I am trying to code an algorithm that does not use the cubic formula in order to determine a cubic function $(ax^{3} + bx^{2} + cx + d)$ roots. I came across an algorithm (https://rosettacode.org/wiki/Roots_of_a_function#Java) where a range is given for where the roots may lie. From then, the algorithm searches inbetween this range. (If anyone knows the name of this algorithm that will also be a massive help!)

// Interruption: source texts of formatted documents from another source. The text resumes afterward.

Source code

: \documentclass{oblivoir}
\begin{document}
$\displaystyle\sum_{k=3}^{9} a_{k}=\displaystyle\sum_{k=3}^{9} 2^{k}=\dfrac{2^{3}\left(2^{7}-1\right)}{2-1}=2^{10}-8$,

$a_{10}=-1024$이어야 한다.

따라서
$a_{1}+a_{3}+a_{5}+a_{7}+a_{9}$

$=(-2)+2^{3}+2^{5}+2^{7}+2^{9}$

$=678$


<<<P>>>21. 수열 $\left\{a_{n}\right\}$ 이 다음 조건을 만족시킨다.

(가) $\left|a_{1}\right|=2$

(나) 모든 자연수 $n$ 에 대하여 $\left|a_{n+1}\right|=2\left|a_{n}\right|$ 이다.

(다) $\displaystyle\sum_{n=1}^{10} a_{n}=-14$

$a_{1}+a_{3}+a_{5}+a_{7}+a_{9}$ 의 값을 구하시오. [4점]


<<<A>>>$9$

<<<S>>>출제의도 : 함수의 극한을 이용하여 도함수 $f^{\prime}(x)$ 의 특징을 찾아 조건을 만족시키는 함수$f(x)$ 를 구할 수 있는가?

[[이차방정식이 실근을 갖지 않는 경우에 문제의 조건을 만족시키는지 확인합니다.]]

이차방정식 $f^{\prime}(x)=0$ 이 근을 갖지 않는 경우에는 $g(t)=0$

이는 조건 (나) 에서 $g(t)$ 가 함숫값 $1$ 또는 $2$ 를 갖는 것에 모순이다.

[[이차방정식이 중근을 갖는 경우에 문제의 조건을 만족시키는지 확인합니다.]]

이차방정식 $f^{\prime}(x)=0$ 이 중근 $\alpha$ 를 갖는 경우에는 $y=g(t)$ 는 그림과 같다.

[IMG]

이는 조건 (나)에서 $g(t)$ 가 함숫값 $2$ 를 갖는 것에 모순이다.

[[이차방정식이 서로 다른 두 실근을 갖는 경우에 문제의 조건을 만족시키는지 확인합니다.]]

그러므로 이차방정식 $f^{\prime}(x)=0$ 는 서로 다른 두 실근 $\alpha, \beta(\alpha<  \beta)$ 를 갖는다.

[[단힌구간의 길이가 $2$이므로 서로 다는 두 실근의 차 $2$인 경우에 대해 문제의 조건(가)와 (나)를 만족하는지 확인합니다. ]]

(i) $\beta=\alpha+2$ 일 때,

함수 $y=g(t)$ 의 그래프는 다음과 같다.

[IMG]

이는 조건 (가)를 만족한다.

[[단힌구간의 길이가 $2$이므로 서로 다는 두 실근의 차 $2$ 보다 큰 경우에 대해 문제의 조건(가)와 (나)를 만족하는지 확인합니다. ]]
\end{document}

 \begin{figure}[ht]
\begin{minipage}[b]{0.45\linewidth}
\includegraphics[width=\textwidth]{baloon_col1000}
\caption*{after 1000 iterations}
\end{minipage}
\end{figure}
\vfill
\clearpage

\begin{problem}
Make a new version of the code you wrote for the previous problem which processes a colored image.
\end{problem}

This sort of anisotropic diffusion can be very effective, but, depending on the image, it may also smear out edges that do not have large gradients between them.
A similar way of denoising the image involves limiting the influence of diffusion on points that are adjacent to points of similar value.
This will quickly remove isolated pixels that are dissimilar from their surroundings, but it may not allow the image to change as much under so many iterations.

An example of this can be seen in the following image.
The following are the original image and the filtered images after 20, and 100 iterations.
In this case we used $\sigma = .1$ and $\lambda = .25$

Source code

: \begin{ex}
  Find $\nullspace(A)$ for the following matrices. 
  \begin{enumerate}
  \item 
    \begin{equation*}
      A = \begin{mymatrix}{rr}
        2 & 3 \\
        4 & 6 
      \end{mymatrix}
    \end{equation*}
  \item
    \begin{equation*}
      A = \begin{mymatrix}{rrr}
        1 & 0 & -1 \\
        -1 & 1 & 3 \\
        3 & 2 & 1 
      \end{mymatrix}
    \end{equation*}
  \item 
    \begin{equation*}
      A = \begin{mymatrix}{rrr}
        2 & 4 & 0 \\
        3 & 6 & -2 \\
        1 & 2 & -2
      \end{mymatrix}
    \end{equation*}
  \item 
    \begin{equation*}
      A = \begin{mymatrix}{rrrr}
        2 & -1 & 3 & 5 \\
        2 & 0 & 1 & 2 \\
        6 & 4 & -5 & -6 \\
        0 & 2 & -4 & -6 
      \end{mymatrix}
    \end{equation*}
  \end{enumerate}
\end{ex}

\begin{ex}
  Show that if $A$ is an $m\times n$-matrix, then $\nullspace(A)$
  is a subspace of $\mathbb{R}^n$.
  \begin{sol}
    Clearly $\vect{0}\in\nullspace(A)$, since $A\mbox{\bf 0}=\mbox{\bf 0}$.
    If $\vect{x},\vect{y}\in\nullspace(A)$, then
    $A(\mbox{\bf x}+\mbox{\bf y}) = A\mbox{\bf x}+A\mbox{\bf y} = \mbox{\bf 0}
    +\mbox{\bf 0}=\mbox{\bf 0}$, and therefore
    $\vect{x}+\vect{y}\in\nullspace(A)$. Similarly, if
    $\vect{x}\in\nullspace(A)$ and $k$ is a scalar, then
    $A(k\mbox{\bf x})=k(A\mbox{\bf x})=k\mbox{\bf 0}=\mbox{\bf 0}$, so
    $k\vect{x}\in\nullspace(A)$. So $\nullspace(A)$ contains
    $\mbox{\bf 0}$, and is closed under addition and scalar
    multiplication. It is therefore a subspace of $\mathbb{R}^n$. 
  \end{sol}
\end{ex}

However, I would like to improve this somehow by calculating a suitable range for the algorithm to search within so that this does not rely on input and so that many different coefficients can be input and an effective range can be chosen. Is there any way to do this reasonably quickly, looking at coefficients and not actually solving it? I'm not looking for you to write the program for me, just to point me to a way to do this. Thank you :D
Well here is something. Maybe not efficient.
$f(x) = ax^3 + bx^2 + cx +d $ will have the same roots as $-ax^2 - bx^2 - cx - d$ so we might as well assume $a > 0$.
Solve for $3ax^2 + 2bx + c = 0$
$x_1,x_2 = -\frac {2b \pm \sqrt{b^2 - 3ac}}{3a}$
if $b^2 \le 3ac$ there is only 1 root. If $f(x_1) > 0$ and $f(x_2) < 0$ (vice versa if $a < 0$). There will be 3 roots: One in $(-\infty, x_1)$, one in $(x_1, x_2)$ and one in $(x_2, \infty)$.
Other wise there is only one root.
So you have three or one ranges which will have exactly one root.
Just guess a bunch of $x$ values within these ranges to fine tune. If $f(x)$ and $f(y)$ are on opposite sides of zero the root will be between them. Otherwise it will not be.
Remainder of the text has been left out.